* [Exercise goal]: Could the entries below be reproduced exactly, with the images removed?

Data to use START

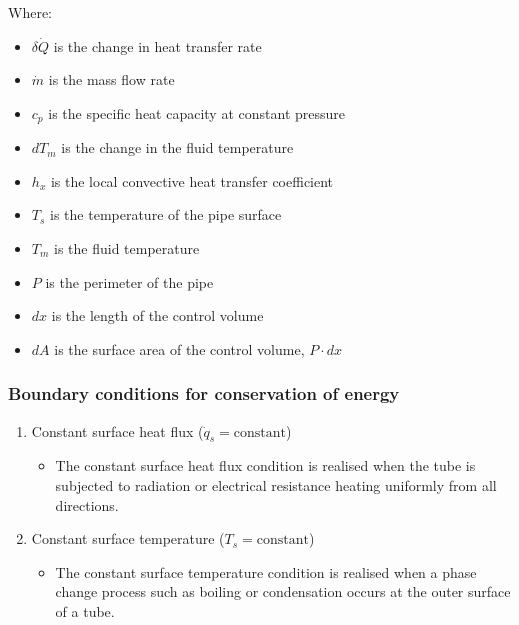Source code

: \documentclass[11pt]{article}
\begin{document}
Where:
\begin{itemize}
\item \(\delta \dot{Q}\) is the change in heat transfer rate
\item \(\dot{m}\) is the mass flow rate
\item \(c_p\) is the specific heat capacity at constant pressure
\item \(dT_m\) is the change in the fluid temperature
\item \(h_x\) is the local convective heat transfer coefficient
\item \(T_s\) is the temperature of the pipe surface
\item \(T_m\) is the fluid temperature
\item \(P\) is the perimeter of the pipe
\item \(dx\) is the length of the control volume
\item \(dA\) is the surface area of the control volume, \(P \cdot dx\)
\end{itemize}

\subsubsection{Boundary conditions for conservation of energy}
\label{sec:orgb617179}
\begin{enumerate}
\item Constant surface heat flux (\(\dot{q}_s = \text{constant}\))
\begin{itemize}
\item The constant surface heat flux condition is realised when the tube is subjected to radiation or electrical resistance heating uniformly from all directions.
\end{itemize}
\item Constant surface temperature (\(T_s = \text{constant}\))
\begin{itemize}
\item The constant surface temperature condition is realised when a phase change process such as boiling or condensation occurs at the outer surface of a tube.
\end{itemize}
\end{enumerate}
\end{document}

Data to use END

* [Response to this task]:
Source code

: \documentclass[11pt]{article}
\begin{document}
Where:
\begin{itemize}
\item \(\delta \dot{Q}\) is the change in heat transfer rate
\item \(\dot{m}\) is the mass flow rate
\item \(c_p\) is the specific heat capacity at constant pressure
\item \(dT_m\) is the change in the fluid temperature
\item \(h_x\) is the local convective heat transfer coefficient
\item \(T_s\) is the temperature of the pipe surface
\item \(T_m\) is the fluid temperature
\item \(P\) is the perimeter of the pipe
\item \(dx\) is the length of the control volume
\item \(dA\) is the surface area of the control volume, \(P \cdot dx\)
\end{itemize}

\subsubsection{Boundary conditions for conservation of energy}
\label{sec:orgb617179}
\begin{enumerate}
\item Constant surface heat flux (\(\dot{q}_s = \text{constant}\))
\begin{itemize}
\item The constant surface heat flux condition is realised when the tube is subjected to radiation or electrical resistance heating uniformly from all directions.
\end{itemize}
\item Constant surface temperature (\(T_s = \text{constant}\))
\begin{itemize}
\item The constant surface temperature condition is realised when a phase change process such as boiling or condensation occurs at the outer surface of a tube.
\end{itemize}
\end{enumerate}
\end{document}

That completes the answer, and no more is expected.